The loan relationship rules have various provisions to deal with situations where a company is relieved of a debt obligation for a price below its book value. For example, if a company owes £100 but is able to agree with the creditor to settle the liability for £90—the difference of £10 being a ‘discount’ which is effectively a profit for the borrower. However, the way in which these transactions are dealt with is governed by two policy objectives:

  • that companies who make an economic profit by repaying or repurchasing debt at a discount should be taxed on that profit
  • that companies in financial difficulty should be able to carry out transactions which relieve their debts without incurring onerous tax liabilities

However, these debt relief transactions are generally also, in some form, transactions where a debt is settled for less than its full book value. Therefore, an exemption is needed from the general principle that profits on repaying debt at less than full value are taxable. Without such an exemption, a financially distressed company could be forced into insolvency because a transaction to relieve its debts is not viable, because it would result in an unaffordable tax liability.
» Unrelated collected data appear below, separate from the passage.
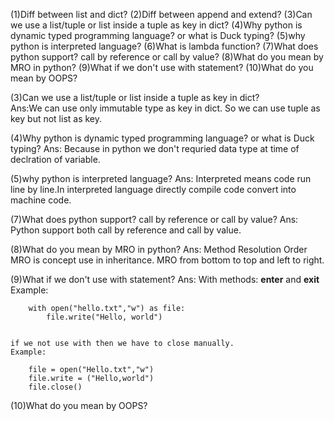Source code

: (1)Diff between list and dict?
(2)Diff between append and extend?
(3)Can we use a list/tuple or list inside a tuple as key in dict?
(4)Why python is dynamic typed programming language? or what is Duck typing?
(5)why python is interpreted language?
(6)What is lambda function?
(7)What does python support? call by reference or call by value?
(8)What do you mean by MRO in python?
(9)What if we don't use with statement?
(10)What do you mean by OOPS?

(3)Can we use a list/tuple or list inside a tuple as key in dict?\
Ans:We can use only immutable type as key in dict.
    So we can use tuple as key but not list as key.

(4)Why python is dynamic typed programming language? or what is Duck typing?
Ans:
    Because in python we don't requried data type at time of declration of  variable.

(5)why python is interpreted language?
Ans:
    Interpreted means code run line by line.In interpreted language directly compile code convert into machine code. 


(7)What does python support? call by reference or call by value?
Ans:
    Python support both call by reference and call by value.

(8)What do you mean by MRO in python?
Ans:
    Method Resolution Order
    MRO is concept use in inheritance.
    MRO from bottom to top and left to right.

(9)What if we don't use with statement?
Ans: With methods: __enter__ and __exit__
    Example:

        with open("hello.txt","w") as file:
            file.write("Hello, world")
    
    
    if we not use with then we have to close manually.
    Example:

        file = open("Hello.txt","w")
        file.write = ("Hello,world")
        file.close()

(10)What do you mean by OOPS?
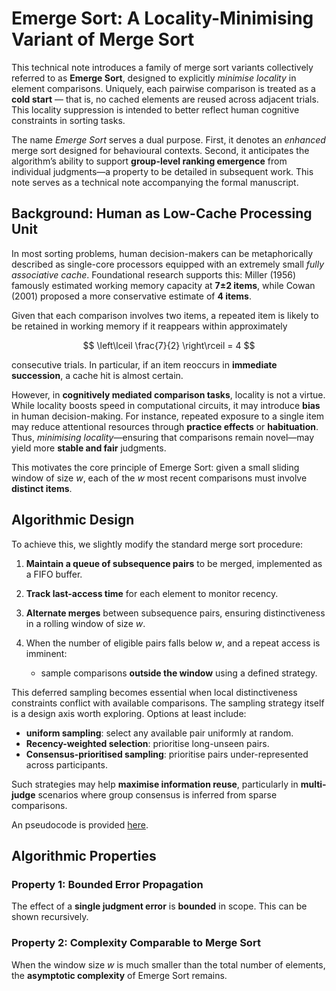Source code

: # Emerge Sort: A Locality-Minimising Variant of Merge Sort

This technical note introduces a family of merge sort variants collectively referred to as **Emerge Sort**, designed to explicitly *minimise locality* in element comparisons. Uniquely, each pairwise comparison is treated as a **cold start** — that is, no cached elements are reused across adjacent trials. This locality suppression is intended to better reflect human cognitive constraints in sorting tasks.

The name *Emerge Sort* serves a dual purpose. First, it denotes an *enhanced* merge sort designed for behavioural contexts. Second, it anticipates the algorithm’s ability to support **group-level ranking emergence** from individual judgments—a property to be detailed in subsequent work. This note serves as a technical note accompanying the formal manuscript.

## Background: Human as Low-Cache Processing Unit

In most sorting problems, human decision-makers can be metaphorically described as single-core processors equipped with an extremely small *fully associative cache*. Foundational research supports this: Miller (1956) famously estimated working memory capacity at **7±2 items**, while Cowan (2001) proposed a more conservative estimate of **4 items**.

Given that each comparison involves two items, a repeated item is likely to be retained in working memory if it reappears within approximately

$$
\left\lceil \frac{7}{2} \right\rceil = 4
$$

consecutive trials. In particular, if an item reoccurs in **immediate succession**, a cache hit is almost certain.

However, in **cognitively mediated comparison tasks**, locality is not a virtue. While locality boosts speed in computational circuits, it may introduce **bias** in human decision-making. For instance, repeated exposure to a single item may reduce attentional resources through **practice effects** or **habituation**. Thus, *minimising locality*—ensuring that comparisons remain novel—may yield more **stable and fair** judgments.

This motivates the core principle of Emerge Sort: given a small sliding window of size $w$, each of the $w$ most recent comparisons must involve **distinct items**.

## Algorithmic Design

To achieve this, we slightly modify the standard merge sort procedure:

1. **Maintain a queue of subsequence pairs** to be merged, implemented as a FIFO buffer.
2. **Track last-access time** for each element to monitor recency.
3. **Alternate merges** between subsequence pairs, ensuring distinctiveness in a rolling window of size $w$.
4. When the number of eligible pairs falls below $w$, and a repeat access is imminent:

   * sample comparisons **outside the window** using a defined strategy.

This deferred sampling becomes essential when local distinctiveness constraints conflict with available comparisons. The sampling strategy itself is a design axis worth exploring. Options at least include:

* **uniform sampling**: select any available pair uniformly at random.
* **Recency-weighted selection**: prioritise long-unseen pairs.
* **Consensus-prioritised sampling**: prioritise pairs under-represented across participants.

Such strategies may help **maximise information reuse**, particularly in **multi-judge** scenarios where group consensus is inferred from sparse comparisons.

An pseudocode is provided [here](./pseudo-code.pdf).

## Algorithmic Properties

### Property 1: Bounded Error Propagation

The effect of a **single judgment error** is **bounded** in scope. This can be shown recursively.

### Property 2: Complexity Comparable to Merge Sort

When the window size $w$ is much smaller than the total number of elements, the **asymptotic complexity** of Emerge Sort remains.

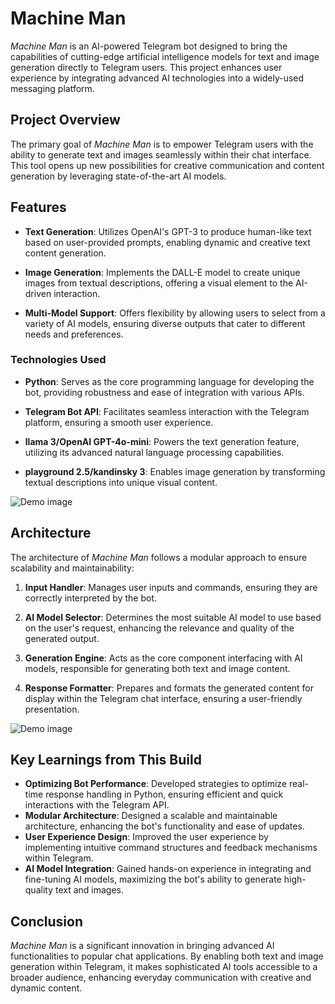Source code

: # Machine Man

_Machine Man_ is an AI-powered Telegram bot designed to bring the capabilities of cutting-edge artificial intelligence models for text and image generation directly to Telegram users. This project enhances user experience by integrating advanced AI technologies into a widely-used messaging platform.

## Project Overview

The primary goal of _Machine Man_ is to empower Telegram users with the ability to generate text and images seamlessly within their chat interface. This tool opens up new possibilities for creative communication and content generation by leveraging state-of-the-art AI models.

## Features

- **Text Generation**: Utilizes OpenAI's GPT-3 to produce human-like text based on user-provided prompts, enabling dynamic and creative text content generation.

- **Image Generation**: Implements the DALL-E model to create unique images from textual descriptions, offering a visual element to the AI-driven interaction.

- **Multi-Model Support**: Offers flexibility by allowing users to select from a variety of AI models, ensuring diverse outputs that cater to different needs and preferences.

### Technologies Used

- **Python**: Serves as the core programming language for developing the bot, providing robustness and ease of integration with various APIs.

- **Telegram Bot API**: Facilitates seamless interaction with the Telegram platform, ensuring a smooth user experience.

- **llama 3/OpenAI GPT-4o-mini**: Powers the text generation feature, utilizing its advanced natural language processing capabilities.

- **playground 2.5/kandinsky 3**: Enables image generation by transforming textual descriptions into unique visual content.

![Demo image](https://blue-official-newt-770.mypinata.cloud/ipfs/Qmb3FpRXujhUN3gvXWwBtKJ8G9GjvxGURGfSkd3bCh3Pxr)

## Architecture

The architecture of _Machine Man_ follows a modular approach to ensure scalability and maintainability:

1. **Input Handler**: Manages user inputs and commands, ensuring they are correctly interpreted by the bot.

2. **AI Model Selector**: Determines the most suitable AI model to use based on the user's request, enhancing the relevance and quality of the generated output.

3. **Generation Engine**: Acts as the core component interfacing with AI models, responsible for generating both text and image content.

4. **Response Formatter**: Prepares and formats the generated content for display within the Telegram chat interface, ensuring a user-friendly presentation.

![Demo image](https://blue-official-newt-770.mypinata.cloud/ipfs/QmfCqoK3TKnpDHZiVB5TkJDb7STFRj9q6W6scc55YTSuCp)

## Key Learnings from This Build

- **Optimizing Bot Performance**: Developed strategies to optimize real-time response handling in Python, ensuring efficient and quick interactions with the Telegram API.
- **Modular Architecture**: Designed a scalable and maintainable architecture, enhancing the bot's functionality and ease of updates.
- **User Experience Design**: Improved the user experience by implementing intuitive command structures and feedback mechanisms within Telegram.
- **AI Model Integration**: Gained hands-on experience in integrating and fine-tuning AI models, maximizing the bot's ability to generate high-quality text and images.

## Conclusion

_Machine Man_ is a significant innovation in bringing advanced AI functionalities to popular chat applications. By enabling both text and image generation within Telegram, it makes sophisticated AI tools accessible to a broader audience, enhancing everyday communication with creative and dynamic content.
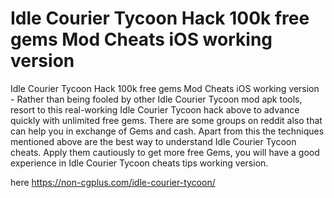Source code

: # Idle Courier Tycoon Hack 100k free gems Mod Cheats iOS working version

Idle Courier Tycoon Hack 100k free gems Mod Cheats iOS working version - Rather than being fooled by other Idle Courier Tycoon mod apk tools, resort to this real-working Idle Courier Tycoon hack above to advance quickly with unlimited free gems. There are some groups on reddit also that can help you in exchange of Gems and cash. Apart from this the techniques mentioned above are the best way to understand Idle Courier Tycoon cheats. Apply them cautiously to get more free Gems, you will have a good experience in Idle Courier Tycoon cheats tips working version.

here https://non-cgplus.com/idle-courier-tycoon/
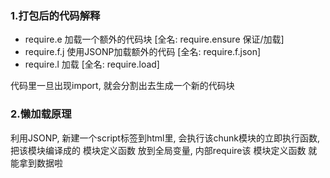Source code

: ### 1.打包后的代码解释

- require.e 加载一个额外的代码块 [全名: require.ensure 保证/加载]
- require.f.j 使用JSONP加载额外的代码 [全名: require.f.json]
- require.l 加载 [全名: require.load]

代码里一旦出现import, 就会分割出去生成一个新的代码块

### 2.懒加载原理

利用JSONP, 新建一个script标签到html里, 会执行该chunk模块的立即执行函数,
把该模块编译成的 模块定义函数 放到全局变量, 内部require该 模块定义函数 就能拿到数据啦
The structure of the legislation within the loan relationship rules is to tax any accounting credit arising from a loan obligation (eg the discount described above). However, in order to relieve financially distressed companies, the legislation includes a number of exemptions where the rules are not applied.

The main exemptions applicable to companies in distress were contained in section 322 of the Corporation Tax Act 2009 (CTA 2009). These exempt credits arising if the borrower is in insolvency proceedings, or in the case of a cancellation of debt in exchange for an issue of ordinary shares. Notably, these rules did not provide any relief for any other type of debt forgiveness transaction between unconnected companies.

Consequently these rules did not easily assist in the circumstances of financial distress as they applied to many companies. In general, when a company is in financial distress and is negotiating with its creditors, the parties will be otherwise unconnected. Consequently, the exemption for debt forgiveness from connected parties is not relevant. Furthermore, it will not often be attractive for the lender to become an equity holder in the distressed borrower, and so the exemption where debt is cancelled in exchange for the issue of ordinary shares is often not attractive (and for reasons explained below it would often not be straightforward for those shares to be immediately sold). Absent further planning, this left only the exemption for a borrower actually in insolvency proceedings. Consequently, the borrower could sometimes be in a situation where the tax consequences of a negotiated settlement with creditors were significantly worse than the consequences of insolvent administration.

The situation is complicated further by the interaction of the ‘connected companies’ provisions. In general, debt releases between companies under common control are not taxable, without any further conditions. Therefore, in the past there were situations where, provided the companies had become connected, the release of the debt was not taxable. This type of transaction was prevented by anti-avoidance rules contained in CTA 2009, ss 361, 362. Subsequently, a Targeted Anti-Avoidance Rule was introduced (CTA 2009, s 363A) which stated that any transaction designed to prevent CTA 2009, ss 361, 362 from applying was deemed to be ineffective.

However, it is common for a company in financial distress to be taken over in a ‘rescue’ transaction by new owners, whether they are the creditors, or third parties. It would generally be desirable for those owners to acquire the debts owed by the company, along with its shares. The CTA 2009, ss 361, 362 rules had the ability to cause significant difficulty in these situations, as they generally applied where a debt worth less than full value became a connected party debt. This was a commonly desirable commercial feature of such ‘rescue’ transactions.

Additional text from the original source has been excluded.